== THE DATA ==

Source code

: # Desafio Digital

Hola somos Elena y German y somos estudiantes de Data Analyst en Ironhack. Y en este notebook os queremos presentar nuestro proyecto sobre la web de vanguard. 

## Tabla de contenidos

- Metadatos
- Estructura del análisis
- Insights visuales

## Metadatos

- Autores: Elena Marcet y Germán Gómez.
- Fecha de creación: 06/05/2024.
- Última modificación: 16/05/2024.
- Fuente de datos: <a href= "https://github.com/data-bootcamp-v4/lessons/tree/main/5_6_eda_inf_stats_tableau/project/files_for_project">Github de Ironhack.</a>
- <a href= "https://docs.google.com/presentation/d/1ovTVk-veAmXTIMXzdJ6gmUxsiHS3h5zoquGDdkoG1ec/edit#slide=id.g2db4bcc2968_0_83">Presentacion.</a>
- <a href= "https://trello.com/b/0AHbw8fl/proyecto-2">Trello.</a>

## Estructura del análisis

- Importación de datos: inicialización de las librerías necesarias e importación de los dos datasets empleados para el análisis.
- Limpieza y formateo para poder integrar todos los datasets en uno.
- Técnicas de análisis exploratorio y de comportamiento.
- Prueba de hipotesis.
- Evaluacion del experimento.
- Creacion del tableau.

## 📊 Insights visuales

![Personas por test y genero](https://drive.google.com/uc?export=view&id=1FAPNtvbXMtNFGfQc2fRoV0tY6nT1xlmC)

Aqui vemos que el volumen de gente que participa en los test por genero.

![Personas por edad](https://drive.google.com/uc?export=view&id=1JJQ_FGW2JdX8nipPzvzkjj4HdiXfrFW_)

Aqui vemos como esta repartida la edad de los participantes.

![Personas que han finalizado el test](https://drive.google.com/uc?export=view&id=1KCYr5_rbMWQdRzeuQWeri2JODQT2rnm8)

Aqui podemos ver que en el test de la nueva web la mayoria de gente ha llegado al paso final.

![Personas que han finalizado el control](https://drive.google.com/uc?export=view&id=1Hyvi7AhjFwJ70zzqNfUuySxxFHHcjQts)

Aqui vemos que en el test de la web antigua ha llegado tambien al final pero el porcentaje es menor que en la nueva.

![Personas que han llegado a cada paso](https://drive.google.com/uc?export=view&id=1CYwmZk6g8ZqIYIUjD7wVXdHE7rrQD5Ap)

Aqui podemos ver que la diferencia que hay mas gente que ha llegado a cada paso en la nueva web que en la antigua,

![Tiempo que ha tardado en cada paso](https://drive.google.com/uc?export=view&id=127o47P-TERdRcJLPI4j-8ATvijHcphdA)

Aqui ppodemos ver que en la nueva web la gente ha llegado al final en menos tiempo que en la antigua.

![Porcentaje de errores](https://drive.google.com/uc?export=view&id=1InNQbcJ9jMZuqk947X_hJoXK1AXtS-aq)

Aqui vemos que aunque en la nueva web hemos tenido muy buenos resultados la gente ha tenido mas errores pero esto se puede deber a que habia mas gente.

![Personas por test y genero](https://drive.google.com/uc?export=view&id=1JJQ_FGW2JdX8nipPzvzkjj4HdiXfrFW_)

===

▶ **AIM OF THE TASK**
What you need to do is retype all the entries exactly as written.

▶ **REPLY**
Source code

: # Desafio Digital

Hola somos Elena y German y somos estudiantes de Data Analyst en Ironhack. Y en este notebook os queremos presentar nuestro proyecto sobre la web de vanguard. 

## Tabla de contenidos

- Metadatos
- Estructura del análisis
- Insights visuales

## Metadatos

- Autores: Elena Marcet y Germán Gómez.
- Fecha de creación: 06/05/2024.
- Última modificación: 16/05/2024.
- Fuente de datos: <a href= "https://github.com/data-bootcamp-v4/lessons/tree/main/5_6_eda_inf_stats_tableau/project/files_for_project">Github de Ironhack.</a>
- <a href= "https://docs.google.com/presentation/d/1ovTVk-veAmXTIMXzdJ6gmUxsiHS3h5zoquGDdkoG1ec/edit#slide=id.g2db4bcc2968_0_83">Presentacion.</a>
- <a href= "https://trello.com/b/0AHbw8fl/proyecto-2">Trello.</a>

## Estructura del análisis

- Importación de datos: inicialización de las librerías necesarias e importación de los dos datasets empleados para el análisis.
- Limpieza y formateo para poder integrar todos los datasets en uno.
- Técnicas de análisis exploratorio y de comportamiento.
- Prueba de hipotesis.
- Evaluacion del experimento.
- Creacion del tableau.

## 📊 Insights visuales

![Personas por test y genero](https://drive.google.com/uc?export=view&id=1FAPNtvbXMtNFGfQc2fRoV0tY6nT1xlmC)

Aqui vemos que el volumen de gente que participa en los test por genero.

![Personas por edad](https://drive.google.com/uc?export=view&id=1JJQ_FGW2JdX8nipPzvzkjj4HdiXfrFW_)

Aqui vemos como esta repartida la edad de los participantes.

![Personas que han finalizado el test](https://drive.google.com/uc?export=view&id=1KCYr5_rbMWQdRzeuQWeri2JODQT2rnm8)

Aqui podemos ver que en el test de la nueva web la mayoria de gente ha llegado al paso final.

![Personas que han finalizado el control](https://drive.google.com/uc?export=view&id=1Hyvi7AhjFwJ70zzqNfUuySxxFHHcjQts)

Aqui vemos que en el test de la web antigua ha llegado tambien al final pero el porcentaje es menor que en la nueva.

![Personas que han llegado a cada paso](https://drive.google.com/uc?export=view&id=1CYwmZk6g8ZqIYIUjD7wVXdHE7rrQD5Ap)

Aqui podemos ver que la diferencia que hay mas gente que ha llegado a cada paso en la nueva web que en la antigua,

![Tiempo que ha tardado en cada paso](https://drive.google.com/uc?export=view&id=127o47P-TERdRcJLPI4j-8ATvijHcphdA)

Aqui ppodemos ver que en la nueva web la gente ha llegado al final en menos tiempo que en la antigua.

![Porcentaje de errores](https://drive.google.com/uc?export=view&id=1InNQbcJ9jMZuqk947X_hJoXK1AXtS-aq)

Aqui vemos que aunque en la nueva web hemos tenido muy buenos resultados la gente ha tenido mas errores pero esto se puede deber a que habia mas gente.

![Personas por test y genero](https://drive.google.com/uc?export=view&id=1JJQ_FGW2JdX8nipPzvzkjj4HdiXfrFW_)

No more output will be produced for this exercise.